Les autorités syriennes hésitent encore à faire de la publicité autour de ce phénomène inquiétant qui prend de l’ampleur. Le 13 novembre, au lendemain de l’exclusion de la Syrie de la Ligue arabe, un autocar de transport portant enseigne de la Société générale pour des projets hydrauliques est tombé entre les mains d’un gang armé près de Homs. Il transportait une trentaine d’employés de cette société. Trois des passagers ont été libérés sur le champ après avoir décliné leur appartenance à la communauté sunnite. On ne connaît rien du sort des autres passagers. A en référer aux précédents, il y a une grande crainte de retrouver un jour leurs corps jetés dans des fosses communes. Ce genre de pratiques barbares n’est pas jusqu’ici dénoncé par les Ong de défense des droits de l’homme ou par la Ligue arabe qui traîne des pieds pour envoyer ses observateurs constater la barbarie de ces groupes. Même autisme complice de la part du Conseil national syrien basé à l’étranger et financé par les monarchies du Golfe et les pays occidentaux.

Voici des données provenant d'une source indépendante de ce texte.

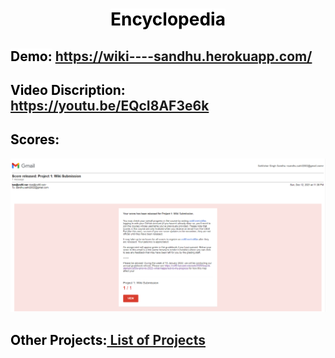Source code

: <div align="center"><h1>
 <mark style="background-color: white; color: black;" align="center"><b>Encyclopedia</b></mark></h1>
</div>

## <mark style="background-color: white; color: black;"><b>Demo:</b></mark>  <https://wiki----sandhu.herokuapp.com/>
## <mark style="background-color: white; color: black;"><b>Video Discription:</b></mark>  <https://youtu.be/EQcI8AF3e6k>

## <mark style="background-color: white; color: black;"><b>Scores:</b></mark>

![Scores](https://github.com/Sandhu-Sahil/Encyclopedia-WIKI/blob/master/Scores_released.png)

## <mark style="background-color: white; color: black;"><b>Other Projects:<a href="https://github.com/Sandhu-Sahil/Project_List_Professional_Web_Programming_Harvard_University"> List of Projects</a></b></mark>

Ce n’est pas le cas de l’opposition intérieure ainsi que de la majorité des habitants de Homs et de sa région (pro et anti régime) qui ont manifesté massivement contre la Ligue arabe, l’opposition téléguidée de l’extérieur et les salafistes. Ces manifestations spontanées ont été si imposantes que ceux qui avaient espéré, en Occident et dans les pays supplétifs du Golfe, tirer profit de ces pratiques pour abattre le régime et déstabiliser durablement la Syrie, commencent à se rendre compte que leurs plans donnent exactement l’effet inverse : un sursaut patriotique de la société syrienne contre cette barbarie. D’ici à ce que les promoteurs occidentaux de cette stratégie commencent à revoir leurs plans, il y a un pas qu’ils commencent à franchir timidement. Ainsi, leDépartement d’Etat américain a été contraint de déclarer, face à la militarisation de l’opposition, et particulièrement après la multiplication des attaques confessionnels contre les forces de l’ordre et les civils « Nous ne tolérons la violence ni de la part de l’armée syrienne et du régime, ni de la part de l’opposition. » Comme le souligne le journaliste français Guy Delorme, « l’hypocrisie, même diplomatique, est tellement forte de la part d’une puissance qui a nié pendant des mois la violence des opposants et les a assez vite encouragés à renverser le régime qu’on se demande quelle manœuvre préside à cette déclaration. Le Département d’Etat estimerait que la violence fait le jeu du régime. Mais les Américains ont pourtant besoin de donner un semblant de réalité à leur fiction d’insurrection populaire, éventuel prétexte à un retour au Conseil de sécurité et, si « tout se passe bien » à une intervention otanesque. Le Département d’Etat, disons-le tout net, en la circonstance, se donne un genre et se moque du monde et des Syriens… »
Un signe incontestable que cette stratégie de la déstabilisation commence à échouer : l’appel pathétique de certaines figures emblématiques de l’opposition intérieure (Michel kilo, Fayez Sara, Samir Aita etc..) à la population de Homs et de sa région, les exhortant à ne pas tomber dans ce grossier piège qui pourrait faire voler en éclat l’exemplaire modèle syrien de coexistence nationale. Mieux vaut tard que jamais. Le sursaut national syrien face aux complots extérieurs qui se trament désormais ouvertement et sans faux semblants contre l’unité de la Syrie, en tant que pièce maitresse du dispositif de résistance à l’hégémonie occidentale, est un premier pas dans le bon sens.